Among the entries that follow, find every line with the word "gives" and list it.

------ DATA FOR THIS EXERCISE

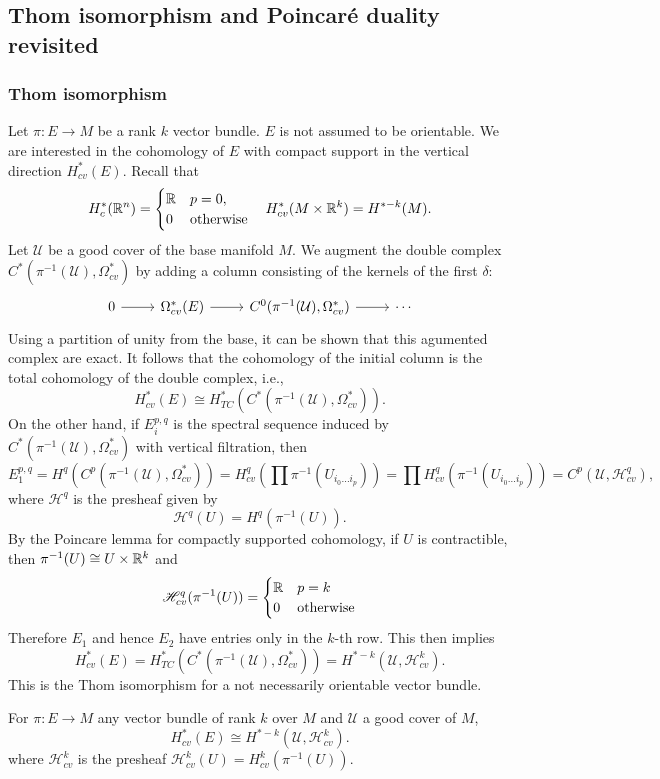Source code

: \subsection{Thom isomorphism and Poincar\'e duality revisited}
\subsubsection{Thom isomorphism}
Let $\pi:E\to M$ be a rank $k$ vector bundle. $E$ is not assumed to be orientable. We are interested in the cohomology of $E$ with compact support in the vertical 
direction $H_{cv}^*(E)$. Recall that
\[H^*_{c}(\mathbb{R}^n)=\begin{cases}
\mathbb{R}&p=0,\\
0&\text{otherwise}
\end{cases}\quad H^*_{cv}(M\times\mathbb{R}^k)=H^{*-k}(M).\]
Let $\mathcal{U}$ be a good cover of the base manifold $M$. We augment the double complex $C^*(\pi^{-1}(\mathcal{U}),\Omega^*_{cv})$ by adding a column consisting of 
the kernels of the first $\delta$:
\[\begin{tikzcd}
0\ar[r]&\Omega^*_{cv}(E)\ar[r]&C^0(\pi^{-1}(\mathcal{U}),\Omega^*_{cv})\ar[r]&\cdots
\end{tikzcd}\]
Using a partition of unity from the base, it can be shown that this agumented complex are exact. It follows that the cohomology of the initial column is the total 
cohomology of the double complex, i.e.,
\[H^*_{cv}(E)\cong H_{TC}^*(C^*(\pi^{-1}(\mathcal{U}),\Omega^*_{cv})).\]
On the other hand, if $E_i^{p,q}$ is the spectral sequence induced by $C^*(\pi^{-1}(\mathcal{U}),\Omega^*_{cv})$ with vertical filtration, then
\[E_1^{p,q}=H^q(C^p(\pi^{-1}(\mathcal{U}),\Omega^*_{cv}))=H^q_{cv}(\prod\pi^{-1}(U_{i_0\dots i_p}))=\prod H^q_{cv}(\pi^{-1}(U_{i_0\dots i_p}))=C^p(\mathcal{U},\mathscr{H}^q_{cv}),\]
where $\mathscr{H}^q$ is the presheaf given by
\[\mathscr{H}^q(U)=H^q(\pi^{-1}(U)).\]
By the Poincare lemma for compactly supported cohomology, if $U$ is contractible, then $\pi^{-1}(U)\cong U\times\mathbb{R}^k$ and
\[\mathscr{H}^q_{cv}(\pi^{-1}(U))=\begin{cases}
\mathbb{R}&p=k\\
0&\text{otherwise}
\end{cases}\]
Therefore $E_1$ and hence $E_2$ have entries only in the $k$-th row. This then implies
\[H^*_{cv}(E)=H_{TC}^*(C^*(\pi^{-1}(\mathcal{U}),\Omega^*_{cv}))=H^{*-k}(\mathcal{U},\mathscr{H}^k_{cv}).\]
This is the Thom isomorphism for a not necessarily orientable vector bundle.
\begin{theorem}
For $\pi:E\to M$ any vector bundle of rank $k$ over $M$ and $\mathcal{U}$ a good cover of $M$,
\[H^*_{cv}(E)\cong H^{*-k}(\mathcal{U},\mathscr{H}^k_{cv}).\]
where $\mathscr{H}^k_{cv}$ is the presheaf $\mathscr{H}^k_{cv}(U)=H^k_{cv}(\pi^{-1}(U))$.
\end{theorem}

------------
------ DATA FOR THIS EXERCISE

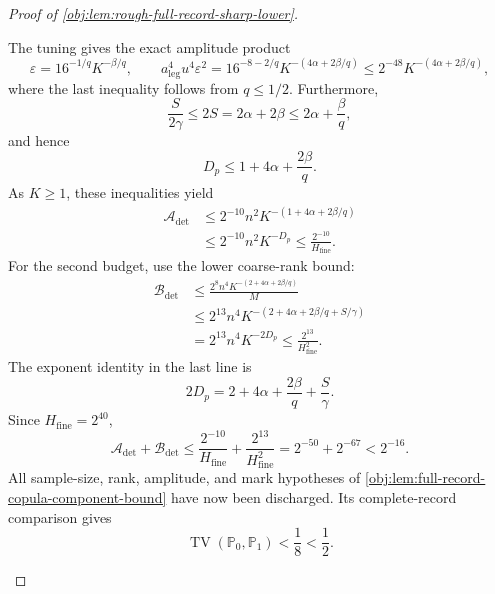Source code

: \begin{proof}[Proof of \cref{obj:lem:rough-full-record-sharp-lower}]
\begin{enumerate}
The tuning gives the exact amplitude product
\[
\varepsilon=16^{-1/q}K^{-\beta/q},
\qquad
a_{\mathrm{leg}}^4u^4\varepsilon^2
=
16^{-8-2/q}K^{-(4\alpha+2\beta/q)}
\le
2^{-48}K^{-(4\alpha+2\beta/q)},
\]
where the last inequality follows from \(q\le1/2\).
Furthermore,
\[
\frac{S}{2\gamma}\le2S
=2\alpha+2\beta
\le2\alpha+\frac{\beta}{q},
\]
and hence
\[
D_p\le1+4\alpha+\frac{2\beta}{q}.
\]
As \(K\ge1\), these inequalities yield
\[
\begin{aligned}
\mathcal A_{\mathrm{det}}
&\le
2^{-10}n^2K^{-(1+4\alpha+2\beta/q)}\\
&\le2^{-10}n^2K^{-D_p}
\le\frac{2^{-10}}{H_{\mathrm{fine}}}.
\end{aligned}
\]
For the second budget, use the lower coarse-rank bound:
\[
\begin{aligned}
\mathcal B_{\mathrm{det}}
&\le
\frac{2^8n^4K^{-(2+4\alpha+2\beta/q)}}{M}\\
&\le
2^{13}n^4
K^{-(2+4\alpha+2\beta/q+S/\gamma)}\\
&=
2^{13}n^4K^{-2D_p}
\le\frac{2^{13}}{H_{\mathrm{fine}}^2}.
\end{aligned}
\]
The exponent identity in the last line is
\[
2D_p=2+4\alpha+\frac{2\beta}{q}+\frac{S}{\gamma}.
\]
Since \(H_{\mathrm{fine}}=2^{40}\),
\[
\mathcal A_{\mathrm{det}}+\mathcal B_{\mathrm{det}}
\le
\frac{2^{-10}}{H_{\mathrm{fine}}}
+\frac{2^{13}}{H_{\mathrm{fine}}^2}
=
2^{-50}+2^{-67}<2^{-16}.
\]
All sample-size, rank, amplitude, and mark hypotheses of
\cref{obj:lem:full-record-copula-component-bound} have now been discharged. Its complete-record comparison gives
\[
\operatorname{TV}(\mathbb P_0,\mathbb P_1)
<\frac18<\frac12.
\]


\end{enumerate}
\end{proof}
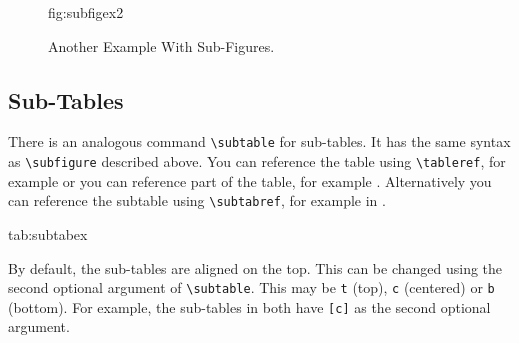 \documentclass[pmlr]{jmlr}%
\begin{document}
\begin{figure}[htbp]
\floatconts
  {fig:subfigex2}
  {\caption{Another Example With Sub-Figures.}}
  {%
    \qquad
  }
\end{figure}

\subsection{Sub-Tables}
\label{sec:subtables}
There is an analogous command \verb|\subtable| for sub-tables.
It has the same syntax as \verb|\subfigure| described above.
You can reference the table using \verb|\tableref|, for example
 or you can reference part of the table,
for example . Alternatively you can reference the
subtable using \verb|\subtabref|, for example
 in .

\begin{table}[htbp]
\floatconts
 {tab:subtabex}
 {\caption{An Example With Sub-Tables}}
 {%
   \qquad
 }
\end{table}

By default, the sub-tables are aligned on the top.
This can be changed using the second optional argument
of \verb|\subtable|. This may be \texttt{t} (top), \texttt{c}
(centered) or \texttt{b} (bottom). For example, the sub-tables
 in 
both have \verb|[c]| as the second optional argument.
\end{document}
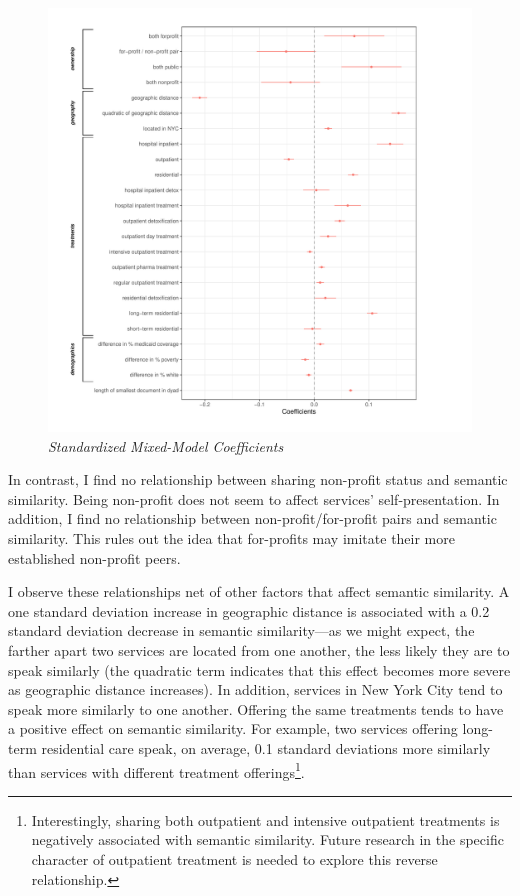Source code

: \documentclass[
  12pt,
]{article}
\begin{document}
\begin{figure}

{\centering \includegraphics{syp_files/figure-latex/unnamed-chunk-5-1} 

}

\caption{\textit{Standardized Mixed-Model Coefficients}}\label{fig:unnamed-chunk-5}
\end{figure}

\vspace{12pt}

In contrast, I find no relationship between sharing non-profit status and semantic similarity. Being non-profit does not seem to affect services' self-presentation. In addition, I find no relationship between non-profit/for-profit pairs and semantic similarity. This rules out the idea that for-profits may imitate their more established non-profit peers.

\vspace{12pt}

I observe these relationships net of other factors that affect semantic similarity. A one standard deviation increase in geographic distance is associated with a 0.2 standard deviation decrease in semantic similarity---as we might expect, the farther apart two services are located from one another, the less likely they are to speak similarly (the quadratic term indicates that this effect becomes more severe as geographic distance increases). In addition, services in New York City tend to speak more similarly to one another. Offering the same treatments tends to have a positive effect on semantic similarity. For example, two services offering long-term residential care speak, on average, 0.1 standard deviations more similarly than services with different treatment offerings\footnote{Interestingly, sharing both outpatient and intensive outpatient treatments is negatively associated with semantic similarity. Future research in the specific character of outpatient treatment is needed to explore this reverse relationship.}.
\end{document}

------------

→ **ANSWER TO THIS PROBLEM**
The tuning gives the exact amplitude product
\cref{obj:lem:full-record-copula-component-bound} have now been discharged. Its complete-record comparison gives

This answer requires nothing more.